O manejo do AAA baseia-se no equilíbrio entre o risco de ruptura (que aumenta exponencialmente com o diâmetro) e o risco cirúrgico; o limiar de 5,5 cm é o padrão-ouro para intervenção em homens assintomáticos.
O Aneurisma de Aorta Abdominal (AAA) é definido como uma dilatação focal da aorta abdominal com diâmetro superior a 3,0 cm ou um aumento de 50% em relação ao diâmetro normal. A maioria dos pacientes é assintomática até o momento da ruptura, que carrega uma mortalidade superior a 80%. Por isso, o rastreio (especialmente em homens tabagistas acima de 65 anos) e o manejo oportuno são cruciais. A decisão de intervir considera o diâmetro, a taxa de expansão e a anatomia do aneurisma. Embora o reparo endovascular (EVAR) tenha ganhado espaço por sua menor morbidade inicial, a cirurgia aberta permanece uma opção excelente para pacientes jovens e com baixo risco cirúrgico, devido à menor necessidade de reintervenções a longo prazo.
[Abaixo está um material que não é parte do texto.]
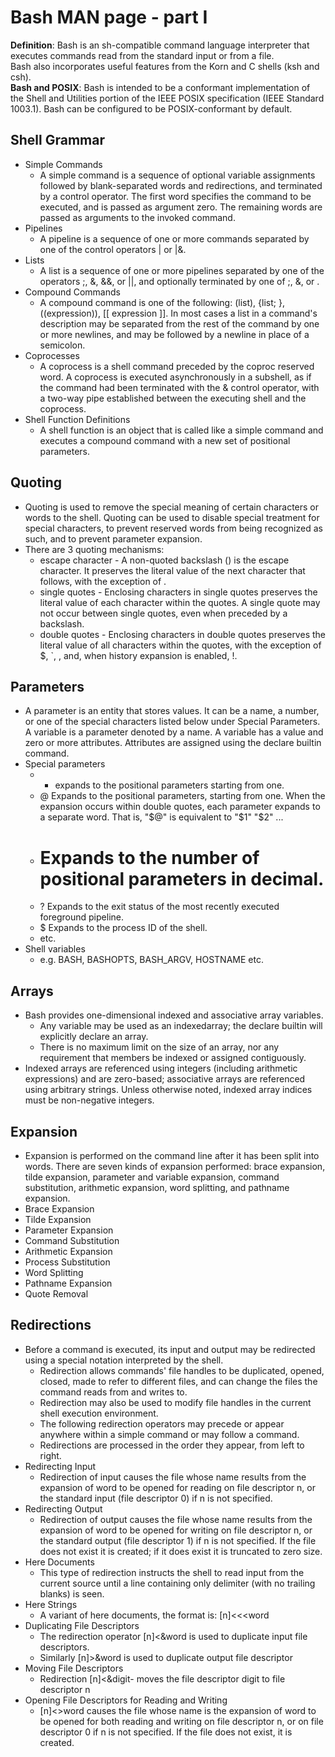 # Bash MAN page - part I  
**Definition**: Bash  is  an sh-compatible command language interpreter that executes commands read from the standard input or from a file.  
Bash also incorporates useful features from the Korn and C shells (ksh and csh).  
**Bash and POSIX**: Bash is intended to be a conformant implementation of the Shell and Utilities portion of the IEEE POSIX specification (IEEE Standard 1003.1).  Bash can be configured to be POSIX-conformant by default.  
## Shell Grammar
* Simple Commands
	* A simple command is a sequence of optional variable assignments followed by blank-separated words and redirections,  and  terminated  by  a  control operator.  The first word specifies the command to be executed, and is passed as argument zero.  The remaining words are passed as arguments to the invoked command.
* Pipelines
	* A pipeline is a sequence of one or more commands separated by one of the control operators | or |&.
* Lists
	* A  list  is a sequence of one or more pipelines separated by one of the operators ;, &, &&, or ||, and optionally terminated by one of ;, &, or <newline>.
* Compound Commands
	* A  compound command is one of the following: (list), {list; }, ((expression)), [[ expression ]].  In most cases a list in a command's description may be separated from the rest of the command by one or more newlines, and may be followed by a newline in  place  of  a  semicolon.
* Coprocesses
	* A coprocess is a shell command preceded by the coproc reserved word.  A coprocess is  executed  asynchronously in  a  subshell, as if the command had been terminated with the & control operator, with a two-way pipe established between the executing shell and the coprocess.
* Shell Function Definitions
	*  A  shell function is an object that is called like a simple command and executes a compound command with a new set of positional parameters.
## Quoting
* Quoting  is  used  to  remove the special meaning of certain characters or words to the shell.  Quoting can be used to disable special treatment for special characters, to prevent reserved words from being  recognized  as such, and to prevent parameter expansion.
* There are 3 quoting mechanisms:
	* escape character - A non-quoted backslash (\) is the escape character.  It preserves the literal value of the next character that follows, with the exception of <newline>.
	* single quotes - Enclosing characters in single quotes preserves the literal value of each character within the quotes.  A single quote may not occur between single quotes, even when preceded by a backslash.
	* double quotes - Enclosing  characters  in  double quotes preserves the literal value of all characters within the quotes, with the exception of $, `, \, and, when history expansion is enabled, !.
## Parameters
* A  parameter  is  an  entity that stores values.  It can be a name, a number, or one of the special characters listed below under Special Parameters.  A variable is a parameter denoted by a name.  A variable has  a  value and  zero or more attributes.  Attributes are assigned using the declare builtin command.
* Special parameters
	* * expands to the positional parameters starting from one.
	* @ Expands  to  the  positional  parameters,  starting  from one.  When the expansion occurs within double quotes, each parameter expands to a separate word.  That is, "$@" is equivalent to "$1"  "$2"  ...
	* # Expands to the number of positional parameters in decimal.
	* ? Expands to the exit status of the most recently executed foreground pipeline.
	* $ Expands  to the process ID of the shell.
	* etc.
* Shell variables
	* e.g. BASH, BASHOPTS, BASH_ARGV, HOSTNAME etc.
## Arrays
* Bash provides one-dimensional indexed and associative array variables.  
	* Any variable may be used as an indexedarray;  the  declare  builtin  will  explicitly declare an array.  
	* There is no maximum limit on the size of an array, nor any requirement that members be indexed or assigned contiguously.  
* Indexed  arrays  are  referenced using  integers (including arithmetic expressions) and are zero-based; associative arrays are referenced using arbitrary strings.  Unless otherwise noted, indexed array indices must be non-negative integers.
## Expansion
* Expansion  is  performed  on  the  command  line after it has been split into words.  There are seven kinds of expansion performed: brace expansion, tilde expansion, parameter and variable expansion, command substitution, arithmetic expansion, word splitting, and pathname expansion.
* Brace Expansion
* Tilde Expansion
* Parameter Expansion
* Command Substitution
* Arithmetic Expansion
* Process Substitution
* Word Splitting
* Pathname Expansion
* Quote Removal
## Redirections
* Before a command is executed, its input and output may be redirected using a special notation  interpreted  by the  shell.
	* Redirection allows commands' file handles to be duplicated, opened, closed, made to refer to different files, and can change the files the command reads from and writes to.  
	* Redirection may also be used  to modify  file handles in the current shell execution environment.  
	* The following redirection operators may precede or appear anywhere within a simple command or may follow a command.
	* Redirections are  processed  in  the order they appear, from left to right.
* Redirecting Input
	* Redirection of input causes the file whose name results from the expansion of word to be opened for reading on file descriptor n, or the standard input (file descriptor 0) if n is not specified.
* Redirecting Output
	* Redirection of output causes the file whose name results from the expansion of word to be opened for  writing on  file descriptor n, or the standard output (file descriptor 1) if n is not specified.  If the file does not exist it is created; if it does exist it is truncated to zero size.
* Here Documents
	* This type of redirection instructs the shell to read input from the current source  until  a  line  containing only delimiter (with no trailing blanks) is seen.
* Here Strings
	* A variant of here documents, the format is: [n]<<<word
* Duplicating File Descriptors
	* The redirection operator [n]<&word is used to duplicate input file descriptors.
	* Similarly [n]>&word is used to duplicate output file descriptor
* Moving File Descriptors
	* Redirection [n]<&digit- moves the file descriptor digit to file descriptor n
* Opening File Descriptors for Reading and Writing
	* [n]<>word causes the file whose name is the expansion of word to be opened for both reading and writing on file descriptor n, or on file descriptor 0 if n is not specified.  If the file does not exist, it is created.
O controle de fatores de risco, como cessação do tabagismo e controle pressórico, é obrigatório em todos os estágios da doença.
As principais indicações são: diâmetro transverso maior ou igual a 5,5 cm em homens (ou 5,0 cm em mulheres), crescimento rápido do aneurisma (maior que 0,5 cm em 6 meses ou 1,0 cm em 1 ano) ou presença de aneurismas saculares, que possuem maior risco intrínseco de ruptura comparados aos fusiformes.
O reparo aberto envolve laparotomia e substituição da aorta por uma prótese de Dacron, sendo mais invasivo mas com durabilidade a longo prazo consolidada. O EVAR é minimamente invasivo, realizado via femoral com a colocação de uma endoprótese; apresenta menor mortalidade perioperatória, porém exige acompanhamento rigoroso com imagem para detectar 'endoleaks' (vazamentos).
Aneurismas entre 3,0 e 3,9 cm podem ser acompanhados com USG a cada 3 anos. Entre 4,0 e 4,9 cm, o acompanhamento deve ser anual. Entre 5,0 e 5,4 cm, o seguimento deve ser mais rigoroso, geralmente a cada 6 meses, preparando o paciente para uma possível intervenção futura.